Was that challenging? I’m sure whomever you talk to, they might have their own version of it, but I didn’t have an issue with it—I didn’t have that karma in this lifetime with that man. We were just doing the work together. There were some of the women, like his first wife that started his first family with him—she didn’t really sign up for him taking on 13 other women. I’m sure with some of the other women there were issues, but there wasn’t anything that wasn’t honored or respected and worked out. That was a very high priority in our thought patterns: the concept of working out threads with each other and incarnations of many lifetimes and being as clear as possible. He was really big on what this next golden age was about, and you had to be as clear as possible to step into it, which means you couldn’t bring all the old crap with you.

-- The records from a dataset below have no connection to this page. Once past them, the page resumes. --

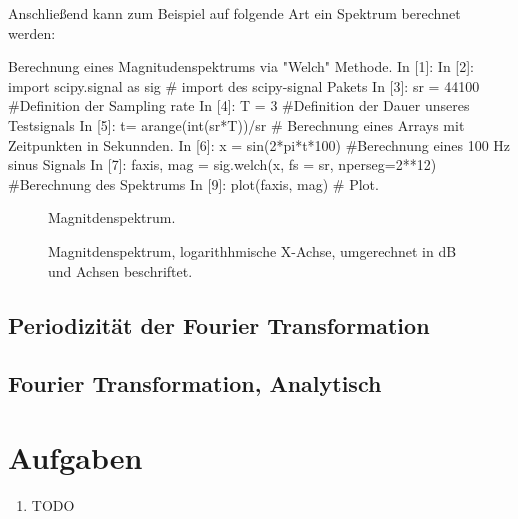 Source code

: 
Anschließend kann zum Beispiel auf folgende Art ein Spektrum berechnet werden:

\begin{python}{Berechnung eines Magnitudenspektrums via "Welch" Methode.}
In [1]: %
In [2]: import scipy.signal as sig # import des scipy-signal Pakets
In [3]: sr = 44100 #Definition der Sampling rate
In [4]: T = 3 #Definition der Dauer unseres Testsignals
In [5]: t= arange(int(sr*T))/sr # Berechnung eines Arrays mit Zeitpunkten in Sekunnden.
In [6]: x = sin(2*pi*t*100) #Berechnung eines 100 Hz sinus Signals
In [7]: faxis, mag = sig.welch(x, fs = sr, nperseg=2**12) #Berechnung des Spektrums
In [9]: plot(faxis, mag) # Plot.
\end{python}


\begin{figure}[H]
    \centering
    
    \caption{Magnitdenspektrum.}
    \label{fig:specSimple}
\end{figure}



\begin{figure}[H]
    \centering
    
    \caption{Magnitdenspektrum, logarithhmische X-Achse, umgerechnet in dB und Achsen beschriftet.}
    \label{fig:specSimple_loglog}
\end{figure}

\subsection*{Periodizität der Fourier Transformation}

\subsection*{Fourier Transformation, Analytisch}

\section{Aufgaben}
\begin{enumerate}
\item TODO
\end{enumerate}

What were the foundations of Father Yod’s belief system? We took from everything. We took from every religion. We took from past lives. We took from the mystery teachings. We took from the yogis. We took from the Buddha. We took from whatever made sense and worked to us and distilled it into our own uniqueness. There is one concept that I do want to tell you about because many people do say, Well, how did you see him as god? That’s very confusing to a lot of people, but to us it was not confusing because we saw each other as god. We saw the god and goddess in each of us at a time when that concept wasn’t really popular, or it was misunderstood. That’s how we saw Father, and that’s how he tried to get us to see each other, and that was our evolution from being just a human to a spiritual being.

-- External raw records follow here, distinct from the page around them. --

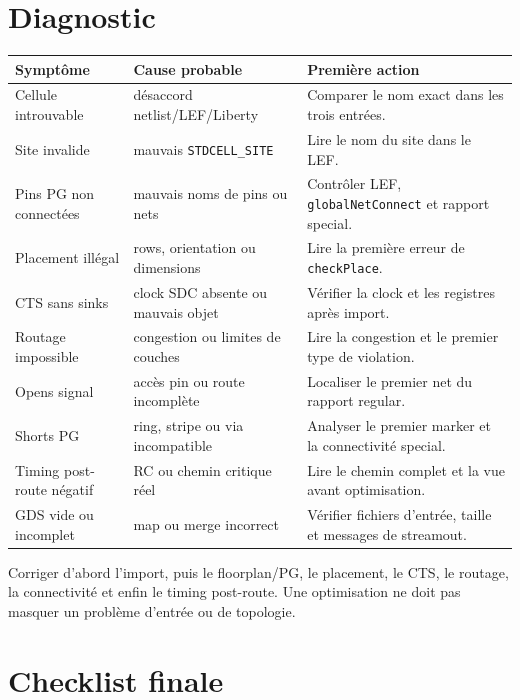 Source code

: \documentclass[11pt,a4paper,openany]{report}
\begin{document}
\chapter{Diagnostic}

\begin{longtable}{p{}p{}p{}}
\toprule
Symptôme & Cause probable & Première action \\
\midrule
Cellule introuvable & désaccord netlist/LEF/Liberty &
Comparer le nom exact dans les trois entrées. \\
Site invalide & mauvais \texttt{STDCELL\_SITE} &
Lire le nom du site dans le LEF. \\
Pins PG non connectées & mauvais noms de pins ou nets &
Contrôler LEF, \texttt{globalNetConnect} et rapport special. \\
Placement illégal & rows, orientation ou dimensions &
Lire la première erreur de \texttt{checkPlace}. \\
CTS sans sinks & clock SDC absente ou mauvais objet &
Vérifier la clock et les registres après import. \\
Routage impossible & congestion ou limites de couches &
Lire la congestion et le premier type de violation. \\
Opens signal & accès pin ou route incomplète &
Localiser le premier net du rapport regular. \\
Shorts PG & ring, stripe ou via incompatible &
Analyser le premier marker et la connectivité special. \\
Timing post-route négatif & RC ou chemin critique réel &
Lire le chemin complet et la vue avant optimisation. \\
GDS vide ou incomplet & map ou merge incorrect &
Vérifier fichiers d'entrée, taille et messages de streamout. \\
\bottomrule
\end{longtable}

\begin{failurebox}
Corriger d'abord l'import, puis le floorplan/PG, le placement, le CTS, le
routage, la connectivité et enfin le timing post-route. Une optimisation ne
doit pas masquer un problème d'entrée ou de topologie.
\end{failurebox}

\appendix
\chapter{Checklist finale}
\end{document}
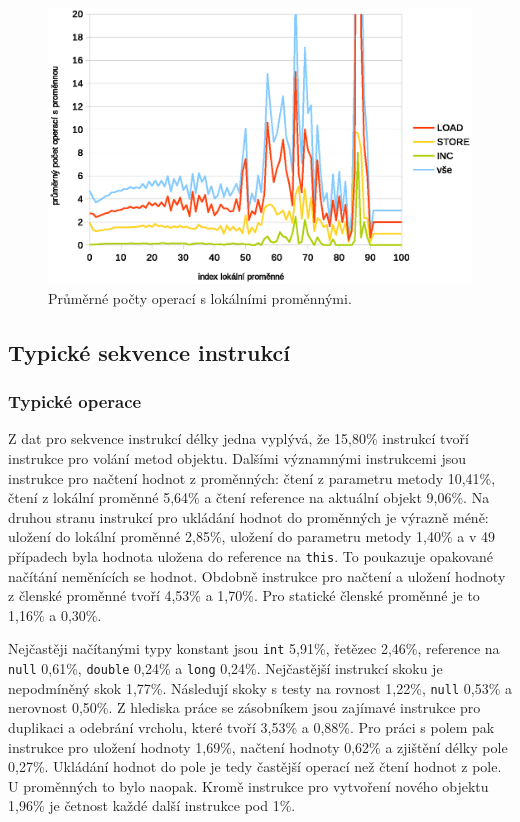 \begin{figure}[h!]
\centering
\includegraphics[scale=0.9]{fig/locals} 
\caption{Průměrné počty operací s lokálními proměnnými.}\label{vars}
\end{figure}

\subsection{Typické sekvence instrukcí}

\subsubsection{Typické operace}

Z dat pro sekvence instrukcí délky jedna vyplývá, že 15,80\% instrukcí tvoří instrukce pro volání metod objektu. Dalšími významnými instrukcemi jsou instrukce pro načtení hodnot z proměnných: čtení z parametru metody 10,41\%, čtení z lokální proměnné 5,64\% a čtení reference na aktuální objekt 9,06\%. Na druhou stranu instrukcí pro ukládání hodnot do proměnných je výrazně méně: uložení do lokální proměnné 2,85\%, uložení do parametru metody 1,40\% a v 49 případech byla hodnota uložena do reference na \texttt{this}. To poukazuje opakované načítání neměnících se hodnot. Obdobně instrukce pro načtení a uložení hodnoty z členské proměnné tvoří 4,53\% a 1,70\%. Pro statické členské proměnné je to 1,16\% a 0,30\%. 

Nejčastěji načítanými typy konstant jsou \texttt{int} 5,91\%, řetězec 2,46\%, reference na \texttt{null} 0,61\%, \texttt{double} 0,24\% a \texttt{long} 0,24\%. Nejčastější instrukcí skoku je nepodmíněný skok 1,77\%. Následují skoky s testy na rovnost 1,22\%, \texttt{null} 0,53\% a nerovnost 0,50\%. Z hlediska práce se zásobníkem jsou zajímavé instrukce pro duplikaci a odebrání vrcholu, které tvoří 3,53\% a 0,88\%. Pro práci s polem pak instrukce pro uložení hodnoty 1,69\%, načtení hodnoty 0,62\% a zjištění délky pole 0,27\%. Ukládání hodnot do pole je tedy častější operací než čtení hodnot z pole. U proměnných to bylo naopak. Kromě instrukce pro vytvoření nového objektu 1,96\% je četnost každé další instrukce pod 1\%. 

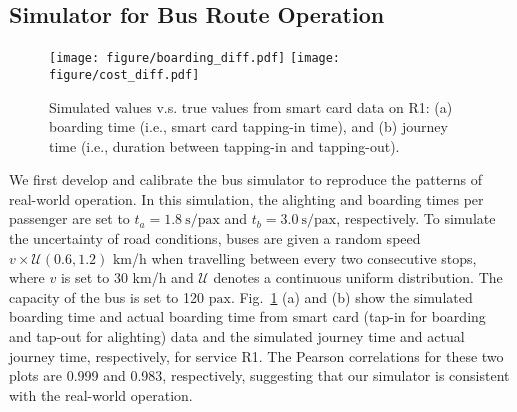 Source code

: \documentclass{article}
\begin{document}
\subsection{Simulator for Bus Route Operation}
\begin{figure}[!b]
\centering
 \texttt{[image: figure/boarding\_diff.pdf]} \qquad
\texttt{[image: figure/cost\_diff.pdf]}
\caption{Simulated values v.s. true values from smart card data on R1: (a) boarding time (i.e., smart card tapping-in time), and (b) journey time (i.e., duration between tapping-in and tapping-out). }
   \label{sim}
 \end{figure}
We first develop and calibrate the bus simulator to reproduce the patterns of real-world operation.
In this simulation, the alighting and boarding times per passenger are set to $t_a=1.8\ \text{s/pax}$ and $t_b=3.0 \ \text{s/pax}$, respectively. To simulate the uncertainty of road conditions, buses are given a random speed $v\times\mathcal{U}(0.6,1.2)$ km/h when travelling between every two consecutive stops, where $v$ is set to 30 km/h and $\mathcal{U}$ denotes a continuous uniform distribution. The capacity of the bus is set to 120 $\text{pax}$.
Fig.~\ref{sim} (a) and (b) show the simulated boarding time and actual boarding time from smart card (tap-in for boarding and tap-out for alighting) data and the simulated journey time and actual journey time, respectively, for service R1. The Pearson correlations for these two plots are 0.999 and 0.983, respectively, suggesting that our simulator is consistent with the real-world operation.
\end{document}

Was there ever the sense that the Family’s belief system might expand beyond the original community and become a wider movement? We would not have extended beyond our community, because we were what we were, and it was a circumvent force. It was not something you could go off on your own and still be part of. That started becoming the issue toward the end, and that was basically when Father Yod had talked several times about dispersing the family, because it had gone beyond being manageable— especially when we sold The Source and moved. It was like we didn’t really have that golden egg anymore that supported us, so when everybody had to start thinking about going out and working, that was really a horrible time. Because when we left LA, nobody gave us an opportunity to start another restaurant or get grounding anywhere. When we came to Hawaii, they thought we were somewhat like the Manson family. They just weren’t ready for who we were, and we never even thought that anybody would think that about us because we’d lived in LA for so long—we were like the darlings of LA. [But when we came to Hawaii], we were intimidating. We weren’t exactly hippies. That basically started [Father Yod’s] journey—all he really wanted to do was find some land where we could live by ourselves and be self-sufficient, but that just didn’t work out.

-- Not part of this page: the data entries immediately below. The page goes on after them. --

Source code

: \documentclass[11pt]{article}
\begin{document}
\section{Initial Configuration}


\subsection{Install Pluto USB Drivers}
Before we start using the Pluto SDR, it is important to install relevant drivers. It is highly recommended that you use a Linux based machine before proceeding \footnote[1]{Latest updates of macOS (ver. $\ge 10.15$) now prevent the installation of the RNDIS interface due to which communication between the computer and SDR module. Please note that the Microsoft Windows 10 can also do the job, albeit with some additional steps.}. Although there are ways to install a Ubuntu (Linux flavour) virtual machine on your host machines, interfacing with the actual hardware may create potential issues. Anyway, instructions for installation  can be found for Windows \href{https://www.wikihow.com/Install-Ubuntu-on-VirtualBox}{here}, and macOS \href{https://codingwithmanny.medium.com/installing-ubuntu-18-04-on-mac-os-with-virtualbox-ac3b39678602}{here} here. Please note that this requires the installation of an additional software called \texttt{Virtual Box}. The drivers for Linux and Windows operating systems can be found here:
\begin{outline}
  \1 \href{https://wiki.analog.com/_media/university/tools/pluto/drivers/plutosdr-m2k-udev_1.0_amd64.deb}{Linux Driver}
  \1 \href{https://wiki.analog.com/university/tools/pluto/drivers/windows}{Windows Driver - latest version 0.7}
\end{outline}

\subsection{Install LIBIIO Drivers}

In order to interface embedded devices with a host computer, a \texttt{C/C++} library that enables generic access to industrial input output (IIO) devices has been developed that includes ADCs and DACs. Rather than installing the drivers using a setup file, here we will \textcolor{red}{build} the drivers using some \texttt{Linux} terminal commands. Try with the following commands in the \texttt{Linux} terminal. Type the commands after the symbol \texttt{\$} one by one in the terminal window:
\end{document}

How was it readjusting to everyday life after Father Yod passed away? I don’t think anybody had a clear vision, because we had absolutely no idea what we were going to do or how we were going to do it. We were put back into a world that we thought we were never going to have to go back to in a way that we never thought we were going to have to do. We thought we were going to live together the rest of our lives and have that life. I think these last 40 years we’ve just all been processing our own path, and we’re still trying to figure out how we want it.